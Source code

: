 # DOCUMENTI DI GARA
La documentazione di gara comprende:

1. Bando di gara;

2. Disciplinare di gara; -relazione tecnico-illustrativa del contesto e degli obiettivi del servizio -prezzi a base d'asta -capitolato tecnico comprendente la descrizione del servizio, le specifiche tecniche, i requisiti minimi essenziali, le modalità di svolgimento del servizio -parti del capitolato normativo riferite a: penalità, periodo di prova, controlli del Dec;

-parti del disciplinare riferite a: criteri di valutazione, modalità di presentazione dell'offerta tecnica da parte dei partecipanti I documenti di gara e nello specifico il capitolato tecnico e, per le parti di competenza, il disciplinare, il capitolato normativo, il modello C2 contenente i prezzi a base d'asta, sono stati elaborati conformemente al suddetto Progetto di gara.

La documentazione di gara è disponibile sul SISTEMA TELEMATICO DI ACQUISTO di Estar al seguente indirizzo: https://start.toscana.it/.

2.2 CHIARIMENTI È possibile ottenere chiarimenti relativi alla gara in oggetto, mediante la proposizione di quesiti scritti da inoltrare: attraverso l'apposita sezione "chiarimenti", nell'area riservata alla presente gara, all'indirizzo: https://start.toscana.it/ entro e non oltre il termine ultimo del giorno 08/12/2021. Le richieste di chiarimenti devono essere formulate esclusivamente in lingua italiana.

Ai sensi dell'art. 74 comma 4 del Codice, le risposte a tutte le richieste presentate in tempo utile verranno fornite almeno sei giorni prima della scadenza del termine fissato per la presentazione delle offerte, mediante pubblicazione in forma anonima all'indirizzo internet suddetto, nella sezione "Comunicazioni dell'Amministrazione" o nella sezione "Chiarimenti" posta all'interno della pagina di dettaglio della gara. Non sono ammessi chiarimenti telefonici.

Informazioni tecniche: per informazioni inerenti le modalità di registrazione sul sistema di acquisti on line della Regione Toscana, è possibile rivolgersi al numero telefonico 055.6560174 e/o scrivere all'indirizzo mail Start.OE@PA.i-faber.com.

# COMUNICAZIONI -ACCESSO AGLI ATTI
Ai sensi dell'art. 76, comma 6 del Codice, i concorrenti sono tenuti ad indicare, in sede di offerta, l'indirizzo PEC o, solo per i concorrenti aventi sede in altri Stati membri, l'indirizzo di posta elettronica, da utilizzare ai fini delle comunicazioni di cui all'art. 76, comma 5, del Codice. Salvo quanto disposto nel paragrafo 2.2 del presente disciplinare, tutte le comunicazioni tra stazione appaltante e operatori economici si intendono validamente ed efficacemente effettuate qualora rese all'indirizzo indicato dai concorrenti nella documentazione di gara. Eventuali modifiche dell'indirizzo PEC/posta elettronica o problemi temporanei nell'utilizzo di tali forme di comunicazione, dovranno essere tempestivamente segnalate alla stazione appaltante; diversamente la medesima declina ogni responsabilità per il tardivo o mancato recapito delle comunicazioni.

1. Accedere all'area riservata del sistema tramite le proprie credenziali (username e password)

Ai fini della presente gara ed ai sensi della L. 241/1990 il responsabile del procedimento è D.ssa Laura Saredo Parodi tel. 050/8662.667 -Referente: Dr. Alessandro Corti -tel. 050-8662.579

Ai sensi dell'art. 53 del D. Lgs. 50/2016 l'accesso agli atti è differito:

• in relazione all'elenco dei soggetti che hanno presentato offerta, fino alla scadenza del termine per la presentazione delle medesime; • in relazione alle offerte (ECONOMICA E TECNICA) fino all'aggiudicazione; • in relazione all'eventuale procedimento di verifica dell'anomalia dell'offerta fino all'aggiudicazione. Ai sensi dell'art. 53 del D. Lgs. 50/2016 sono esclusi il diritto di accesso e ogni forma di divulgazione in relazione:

Task goal
From the listing above, extract every line exactly as it stands.

Solution
Source code

: # DOCUMENTI DI GARA
La documentazione di gara comprende:

1. Bando di gara;

2. Disciplinare di gara; -relazione tecnico-illustrativa del contesto e degli obiettivi del servizio -prezzi a base d'asta -capitolato tecnico comprendente la descrizione del servizio, le specifiche tecniche, i requisiti minimi essenziali, le modalità di svolgimento del servizio -parti del capitolato normativo riferite a: penalità, periodo di prova, controlli del Dec;

-parti del disciplinare riferite a: criteri di valutazione, modalità di presentazione dell'offerta tecnica da parte dei partecipanti I documenti di gara e nello specifico il capitolato tecnico e, per le parti di competenza, il disciplinare, il capitolato normativo, il modello C2 contenente i prezzi a base d'asta, sono stati elaborati conformemente al suddetto Progetto di gara.

La documentazione di gara è disponibile sul SISTEMA TELEMATICO DI ACQUISTO di Estar al seguente indirizzo: https://start.toscana.it/.

2.2 CHIARIMENTI È possibile ottenere chiarimenti relativi alla gara in oggetto, mediante la proposizione di quesiti scritti da inoltrare: attraverso l'apposita sezione "chiarimenti", nell'area riservata alla presente gara, all'indirizzo: https://start.toscana.it/ entro e non oltre il termine ultimo del giorno 08/12/2021. Le richieste di chiarimenti devono essere formulate esclusivamente in lingua italiana.

Ai sensi dell'art. 74 comma 4 del Codice, le risposte a tutte le richieste presentate in tempo utile verranno fornite almeno sei giorni prima della scadenza del termine fissato per la presentazione delle offerte, mediante pubblicazione in forma anonima all'indirizzo internet suddetto, nella sezione "Comunicazioni dell'Amministrazione" o nella sezione "Chiarimenti" posta all'interno della pagina di dettaglio della gara. Non sono ammessi chiarimenti telefonici.

Informazioni tecniche: per informazioni inerenti le modalità di registrazione sul sistema di acquisti on line della Regione Toscana, è possibile rivolgersi al numero telefonico 055.6560174 e/o scrivere all'indirizzo mail Start.OE@PA.i-faber.com.

# COMUNICAZIONI -ACCESSO AGLI ATTI
Ai sensi dell'art. 76, comma 6 del Codice, i concorrenti sono tenuti ad indicare, in sede di offerta, l'indirizzo PEC o, solo per i concorrenti aventi sede in altri Stati membri, l'indirizzo di posta elettronica, da utilizzare ai fini delle comunicazioni di cui all'art. 76, comma 5, del Codice. Salvo quanto disposto nel paragrafo 2.2 del presente disciplinare, tutte le comunicazioni tra stazione appaltante e operatori economici si intendono validamente ed efficacemente effettuate qualora rese all'indirizzo indicato dai concorrenti nella documentazione di gara. Eventuali modifiche dell'indirizzo PEC/posta elettronica o problemi temporanei nell'utilizzo di tali forme di comunicazione, dovranno essere tempestivamente segnalate alla stazione appaltante; diversamente la medesima declina ogni responsabilità per il tardivo o mancato recapito delle comunicazioni.

1. Accedere all'area riservata del sistema tramite le proprie credenziali (username e password)

Ai fini della presente gara ed ai sensi della L. 241/1990 il responsabile del procedimento è D.ssa Laura Saredo Parodi tel. 050/8662.667 -Referente: Dr. Alessandro Corti -tel. 050-8662.579

Ai sensi dell'art. 53 del D. Lgs. 50/2016 l'accesso agli atti è differito:

• in relazione all'elenco dei soggetti che hanno presentato offerta, fino alla scadenza del termine per la presentazione delle medesime; • in relazione alle offerte (ECONOMICA E TECNICA) fino all'aggiudicazione; • in relazione all'eventuale procedimento di verifica dell'anomalia dell'offerta fino all'aggiudicazione. Ai sensi dell'art. 53 del D. Lgs. 50/2016 sono esclusi il diritto di accesso e ogni forma di divulgazione in relazione:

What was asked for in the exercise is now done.